Foam Brewers | Burlington
Some of Vermont’s most experimental brews are poured on the shore of Lake Champlain in Burlington’s Waterfront Park. One of the “it” breweries nowadays, Foam rose to fame with double IPAs, farmhouse saisons, fruited sour ales, and dynamic lagers, often named after ’90s bands or classic films. The bar also distributes drafts from cofounder and brewmaster Todd Haire’s side project, the House of Fermentology, which specializes in “wild ales,” fermented and aged in oak barrels with additions such as roasted oranges, elderberries, chamomile, and the like. Note that you can only buy Foam’s beers on site at its curvaceous, industrial-chic bar designed by Russ Bennett, who also creates visuals for Phish and the Bonnaroo Festival.

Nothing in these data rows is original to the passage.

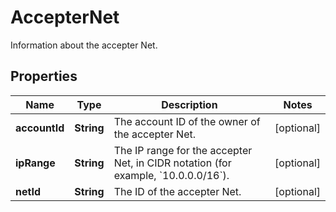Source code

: 

# AccepterNet

Information about the accepter Net.

## Properties

| Name | Type | Description | Notes |
|------------ | ------------- | ------------- | -------------|
|**accountId** | **String** | The account ID of the owner of the accepter Net. |  [optional] |
|**ipRange** | **String** | The IP range for the accepter Net, in CIDR notation (for example, &#x60;10.0.0.0/16&#x60;). |  [optional] |
|**netId** | **String** | The ID of the accepter Net. |  [optional] |



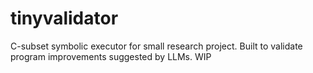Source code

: # tinyvalidator
C-subset symbolic executor for small research project. Built to validate program improvements suggested by LLMs. WIP

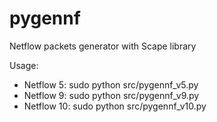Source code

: # pygennf

Netflow packets generator with Scape library

Usage:

 * Netflow 5:
 sudo python src/pygennf_v5.py
 * Netflow 9:
 sudo python src/pygennf_v9.py
 * Netflow 10:
 sudo python src/pygennf_v10.py
 

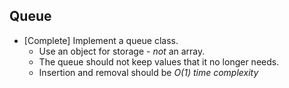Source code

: ## Queue
* [Complete] Implement a queue class.
  * Use an object for storage - _not_ an array.
  * The queue should not keep values that it no longer needs.
  * Insertion and removal should be _O(1) time complexity_

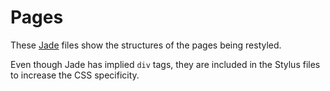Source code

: # Pages

These [Jade](http://jade-lang.com) files show the structures of the
pages being restyled.

Even though Jade has implied `div` tags, they are included in the
Stylus files to increase the CSS specificity.
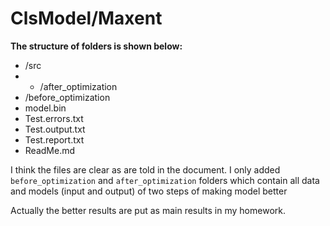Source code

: # ClsModel/Maxent

**The structure of folders is shown below:**
* /src
* * /after_optimization
* /before_optimization
* model.bin
* Test.errors.txt
* Test.output.txt
* Test.report.txt
* ReadMe.md

I think the files are clear as are told in the document.
I only added `before_optimization` and `after_optimization` folders which contain all data and models (input and output) of two steps of making model better

Actually the better results are put as main results in my homework.
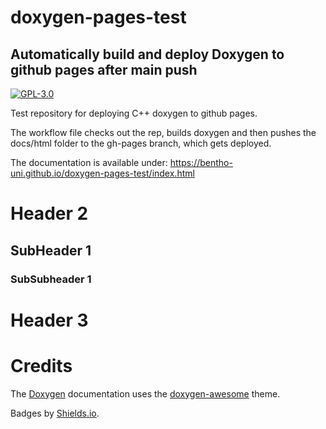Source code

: # doxygen-pages-test
## Automatically build and deploy Doxygen to github pages after main push
[![GPL-3.0](https://img.shields.io/github/license/BenTho-Uni/doxygen-pages-test)](https://github.com/BenTho-Uni/doxygen-pages-test/blob/main/LICENSE)

Test repository for deploying C++ doxygen to github pages.

The workflow file checks out the rep, builds doxygen and then pushes the
docs/html folder to the gh-pages branch, which gets deployed.

The documentation is available under:
https://bentho-uni.github.io/doxygen-pages-test/index.html

# Header 2
## SubHeader 1
### SubSubheader 1

# Header 3

# Credits
The [Doxygen](https://www.doxygen.nl/index.html) documentation uses the [doxygen-awesome](https://jothepro.github.io/doxygen-awesome-css/index.html) theme.

Badges by [Shields.io](https://shields.io).
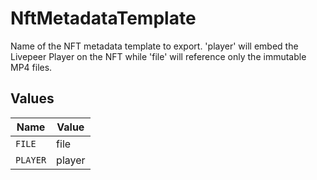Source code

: # NftMetadataTemplate

Name of the NFT metadata template to export. 'player'
will embed the Livepeer Player on the NFT while 'file'
will reference only the immutable MP4 files.



## Values

| Name     | Value    |
| -------- | -------- |
| `FILE`   | file     |
| `PLAYER` | player   |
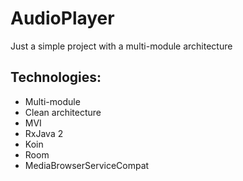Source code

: # AudioPlayer
Just a simple project with a multi-module architecture

## Technologies:
* Multi-module
* Clean architecture
* MVI
* RxJava 2
* Koin
* Room
* MediaBrowserServiceCompat
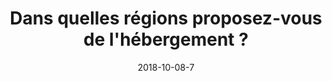 ---
date: "2018-10-08-7"
draft: false
title: "Dans quelles régions proposez-vous de l'hébergement ?"
description: "Pour la partie mutualisée, en Europe, sur Paris. Pour d'autres régions, contactez-nous."
---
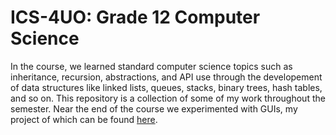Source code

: # ICS-4UO: Grade 12 Computer Science

In the course, we learned standard computer science topics such as inheritance, recursion, abstractions, and API use through the developement of data structures like linked lists, queues, stacks, binary trees, hash tables, and so on. This repository is a collection of some of my work throughout the semester. Near the end of the course we experimented with GUIs, my project of which can be found [here](https://github.com/amanda-plotnik/EmployeeDatabase).
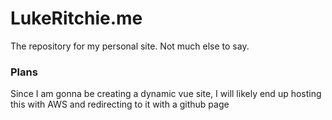 # LukeRitchie.me
The repository for my personal site.  Not much else to say.

### Plans
Since I am gonna be creating a dynamic vue site, I will likely end up hosting this with AWS and redirecting to it with a github page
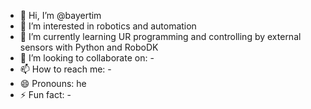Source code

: - 👋 Hi, I’m @bayertim
- 👀 I’m interested in robotics and automation 
- 🌱 I’m currently learning UR programming and controlling by external sensors with Python and RoboDK
- 💞️ I’m looking to collaborate on: -
- 📫 How to reach me: -
- 😄 Pronouns: he
- ⚡ Fun fact: -

<!---
bayertim/bayertim is a ✨ special ✨ repository because its `README.md` (this file) appears on your GitHub profile.
You can click the Preview link to take a look at your changes.
--->

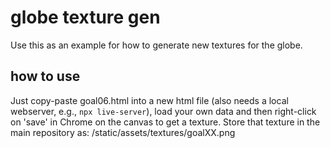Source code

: # globe texture gen

Use this as an example for how to generate new textures for the globe.

## how to use
Just copy-paste goal06.html into a new html file (also needs a local webserver, e.g., `npx live-server`), load your own data and then right-click on 'save' in Chrome on the canvas to get a texture. Store that texture in the main repository as: /static/assets/textures/goalXX.png
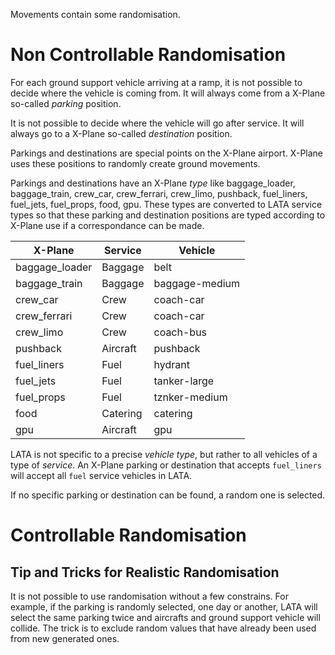 Movements contain some randomisation.
# Non Controllable Randomisation
For each ground support vehicle arriving at a ramp, it is not possible to decide where the vehicle is coming from. It will always come from a X-Plane so-called *parking* position.

It is not possible to decide where the vehicle will go after service. It will always go to a X-Plane so-called *destination* position.

Parkings and destinations are special points on the X-Plane airport. X-Plane uses these positions to randomly create ground movements.

Parkings and destinations have an X-Plane *type* like baggage_loader, baggage_train, crew_car, crew_ferrari, crew_limo, pushback, fuel_liners, fuel_jets, fuel_props, food, gpu. These types are converted to LATA service types so that these parking and destination positions are typed according to X-Plane use if a correspondance can be made.

|X-Plane|Service|Vehicle|
|-|-|-|
|baggage_loader|Baggage|belt|
|baggage_train|Baggage|baggage-medium|
|crew_car|Crew|coach-car|
|crew_ferrari|Crew|coach-car|
|crew_limo|Crew|coach-bus|
|pushback|Aircraft|pushback|
|fuel_liners|Fuel|hydrant|
|fuel_jets|Fuel|tanker-large|
|fuel_props|Fuel|tznker-medium|
|food|Catering|catering|
|gpu|Aircraft|gpu|

LATA is not specific to a precise *vehicle type*, but rather to all vehicles of a type of *service*. An X-Plane parking or destination that accepts `fuel_liners` will accept all `fuel` service vehicles in LATA.

If no specific parking or destination can be found, a random one is selected.

# Controllable Randomisation

## Tip and Tricks for Realistic Randomisation

It is not possible to use randomisation without a few constrains. For example, if the parking is randomly selected, one day or another, LATA will select the same parking twice and aircrafts and ground support vehicle will collide. The trick is to exclude random values that have already been used from new generated ones.
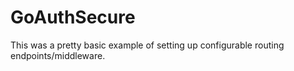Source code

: GoAuthSecure
===

This was a pretty basic example of setting up configurable routing endpoints/middleware.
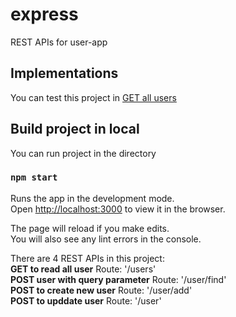 # express

REST APIs for user-app

## Implementations

You can test this project in [GET all users](https://danhhoang-express-app.herokuapp.com/users)

## Build project in local

You can run project in the directory

### `npm start`

Runs the app in the development mode.\
Open [http://localhost:3000](http://localhost:3000) to view it in the browser.
 
The page will reload if you make edits.\
You will also see any lint errors in the console.

There are 4 REST APIs in this project:\
**GET to read all user**                Route: '/users'\
**POST user with query parameter**      Route: '/user/find'\
**POST to create new user**             Route: '/user/add'\
**POST to upddate user**                Route: '/user'
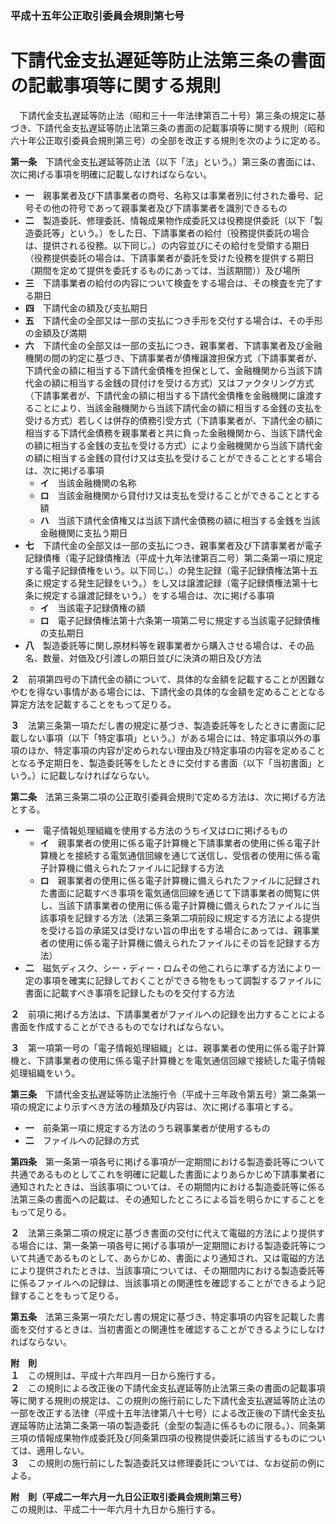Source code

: ### 平成十五年公正取引委員会規則第七号  
# 下請代金支払遅延等防止法第三条の書面の記載事項等に関する規則  
　下請代金支払遅延等防止法（昭和三十一年法律第百二十号）第三条の規定に基づき、下請代金支払遅延等防止法第三条の書面の記載事項等に関する規則（昭和六十年公正取引委員会規則第三号）の全部を改正する規則を次のように定める。  
  
**第一条**　下請代金支払遅延等防止法（以下「法」という。）第三条の書面には、次に掲げる事項を明確に記載しなければならない。  
* **一**　親事業者及び下請事業者の商号、名称又は事業者別に付された番号、記号その他の符号であって親事業者及び下請事業者を識別できるもの  
* **二**　製造委託、修理委託、情報成果物作成委託又は役務提供委託（以下「製造委託等」という。）をした日、下請事業者の給付（役務提供委託の場合は、提供される役務。以下同じ。）の内容並びにその給付を受領する期日（役務提供委託の場合は、下請事業者が委託を受けた役務を提供する期日（期間を定めて提供を委託するものにあっては、当該期間））及び場所  
* **三**　下請事業者の給付の内容について検査をする場合は、その検査を完了する期日  
* **四**　下請代金の額及び支払期日  
* **五**　下請代金の全部又は一部の支払につき手形を交付する場合は、その手形の金額及び満期  
* **六**　下請代金の全部又は一部の支払につき、親事業者、下請事業者及び金融機関の間の約定に基づき、下請事業者が債権譲渡担保方式（下請事業者が、下請代金の額に相当する下請代金債権を担保として、金融機関から当該下請代金の額に相当する金銭の貸付けを受ける方式）又はファクタリング方式（下請事業者が、下請代金の額に相当する下請代金債権を金融機関に譲渡することにより、当該金融機関から当該下請代金の額に相当する金銭の支払を受ける方式）若しくは併存的債務引受方式（下請事業者が、下請代金の額に相当する下請代金債務を親事業者と共に負った金融機関から、当該下請代金の額に相当する金銭の支払を受ける方式）により金融機関から当該下請代金の額に相当する金銭の貸付け又は支払を受けることができることとする場合は、次に掲げる事項  
	* **イ**　当該金融機関の名称  
	* **ロ**　当該金融機関から貸付け又は支払を受けることができることとする額  
	* **ハ**　当該下請代金債権又は当該下請代金債務の額に相当する金銭を当該金融機関に支払う期日  
* **七**　下請代金の全部又は一部の支払につき、親事業者及び下請事業者が電子記録債権（電子記録債権法（平成十九年法律第百二号）第二条第一項に規定する電子記録債権をいう。以下同じ。）の発生記録（電子記録債権法第十五条に規定する発生記録をいう。）をし又は譲渡記録（電子記録債権法第十七条に規定する譲渡記録をいう。）をする場合は、次に掲げる事項  
	* **イ**　当該電子記録債権の額  
	* **ロ**　電子記録債権法第十六条第一項第二号に規定する当該電子記録債権の支払期日  
* **八**　製造委託等に関し原材料等を親事業者から購入させる場合は、その品名、数量、対価及び引渡しの期日並びに決済の期日及び方法  
  
**２**　前項第四号の下請代金の額について、具体的な金額を記載することが困難なやむを得ない事情がある場合には、下請代金の具体的な金額を定めることとなる算定方法を記載することをもって足りる。  
  
**３**　法第三条第一項ただし書の規定に基づき、製造委託等をしたときに書面に記載しない事項（以下「特定事項」という。）がある場合には、特定事項以外の事項のほか、特定事項の内容が定められない理由及び特定事項の内容を定めることとなる予定期日を、製造委託等をしたときに交付する書面（以下「当初書面」という。）に記載しなければならない。  
  
**第二条**　法第三条第二項の公正取引委員会規則で定める方法は、次に掲げる方法とする。  
* **一**　電子情報処理組織を使用する方法のうちイ又はロに掲げるもの  
	* **イ**　親事業者の使用に係る電子計算機と下請事業者の使用に係る電子計算機とを接続する電気通信回線を通じて送信し、受信者の使用に係る電子計算機に備えられたファイルに記録する方法  
	* **ロ**　親事業者の使用に係る電子計算機に備えられたファイルに記録された書面に記載すべき事項を電気通信回線を通じて下請事業者の閲覧に供し、当該下請事業者の使用に係る電子計算機に備えられたファイルに当該事項を記録する方法（法第三条第二項前段に規定する方法による提供を受ける旨の承諾又は受けない旨の申出をする場合にあっては、親事業者の使用に係る電子計算機に備えられたファイルにその旨を記録する方法）  
* **二**　磁気ディスク、シー・ディー・ロムその他これらに準ずる方法により一定の事項を確実に記録しておくことができる物をもって調製するファイルに書面に記載すべき事項を記録したものを交付する方法  
  
**２**　前項に掲げる方法は、下請事業者がファイルへの記録を出力することによる書面を作成することができるものでなければならない。  
  
**３**　第一項第一号の「電子情報処理組織」とは、親事業者の使用に係る電子計算機と、下請事業者の使用に係る電子計算機とを電気通信回線で接続した電子情報処理組織をいう。  
  
**第三条**　下請代金支払遅延等防止法施行令（平成十三年政令第五号）第二条第一項の規定により示すべき方法の種類及び内容は、次に掲げる事項とする。  
* **一**　前条第一項に規定する方法のうち親事業者が使用するもの  
* **二**　ファイルへの記録の方式  
  
**第四条**　第一条第一項各号に掲げる事項が一定期間における製造委託等について共通であるものとしてこれを明確に記載した書面によりあらかじめ下請事業者に通知されたときは、当該事項については、その期間内における製造委託等に係る法第三条の書面への記載は、その通知したところによる旨を明らかにすることをもって足りる。  
  
**２**　法第三条第二項の規定に基づき書面の交付に代えて電磁的方法により提供する場合には、第一条第一項各号に掲げる事項が一定期間における製造委託等について共通であるものとして、あらかじめ、書面により通知され、又は電磁的方法により提供されたときは、当該事項については、その期間内における製造委託等に係るファイルへの記録は、当該事項との関連性を確認することができるよう記録することをもって足りる。  
  
**第五条**　法第三条第一項ただし書の規定に基づき、特定事項の内容を記載した書面を交付するときは、当初書面との関連性を確認することができるようにしなければならない。  
  
**附　則**  
**１**　この規則は、平成十六年四月一日から施行する。  
**２**　この規則による改正後の下請代金支払遅延等防止法第三条の書面の記載事項等に関する規則の規定は、この規則の施行前にした下請代金支払遅延等防止法の一部を改正する法律（平成十五年法律第八十七号）による改正後の下請代金支払遅延等防止法第二条第一項の製造委託（金型の製造に係るものに限る。）、同条第三項の情報成果物作成委託及び同条第四項の役務提供委託に該当するものについては、適用しない。  
**３**　この規則の施行前にした製造委託又は修理委託については、なお従前の例による。  
  
**附　則（平成二一年六月一九日公正取引委員会規則第三号）**  
この規則は、平成二十一年六月十九日から施行する。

Alchemist Brewery & Visitors Center | Stowe
In what might be the purest example of a silver lining, the Alchemist switched to canning after its namesake restaurant with beer on tap was flooded and destroyed in 2011. Soon after, owners John and Jennifer Kimmich cranked up production of their Heady Topper, which blew open Vermont’s beer scene and established the double IPA as the state’s flagship style. Perhaps it’s the unique English yeast strain (Conan) that they use, or the can’s layer of CO2, which sits above the liquid and preserves the carbonation, that makes drinking it so enjoyable, but massive success quickly followed. The result is a shiny new brewery and visitors center in Stowe, which opened in 2016, and welcomes a steady stream of fans for tasting, retail sales, and peeks onto the production floor.
Long Trail Brewing Co. | Bridgewater Corners
Born in the first wave of craft breweries in the late ’80s and early ’90s, Long Trail remains one of Vermont’s most respected, with its flagship Long Trail Ale, a German altbier, established as an unofficial yardstick for state brewers, and its Hibernator that keeps locals warm and cozy during the winter. Up with the trends, Long Trail has also released a line of double IPAs, sour ales, goses, and stouts – the last aged in Kentucky bourbon barrels. The pub and restaurant, inspired by the Hofbräuhaus in Munich, Germany, sits so close to the Ottauquechee River that visitors can (season permitting) dip their toes in the water while enjoying the beer and go with the flow.
Hill Farmstead Brewery | Greensboro
Tiny Greensboro (population 710) carries one of the biggest reputations for beer, thanks to Hill Farmstead, rated the best brewery in the world four years running by RateBeer, a leading beer review website. The kudos go to brewer Shaun Hill’s seemingly magic touch, which transforms each pale ale, IPA, double IPA, stout/porter, pilsner, and saison he produces into liquid silk on the palate. His practice of naming almost every brew after a family member has made international celebrities of relatives Mary, Edward, Susan, Arthur, Ephraim, and Harlan. At the brewery, sample several in the tap room while nibbling on cheese and olive plates or fill 25- and 68-ounce growlers to go.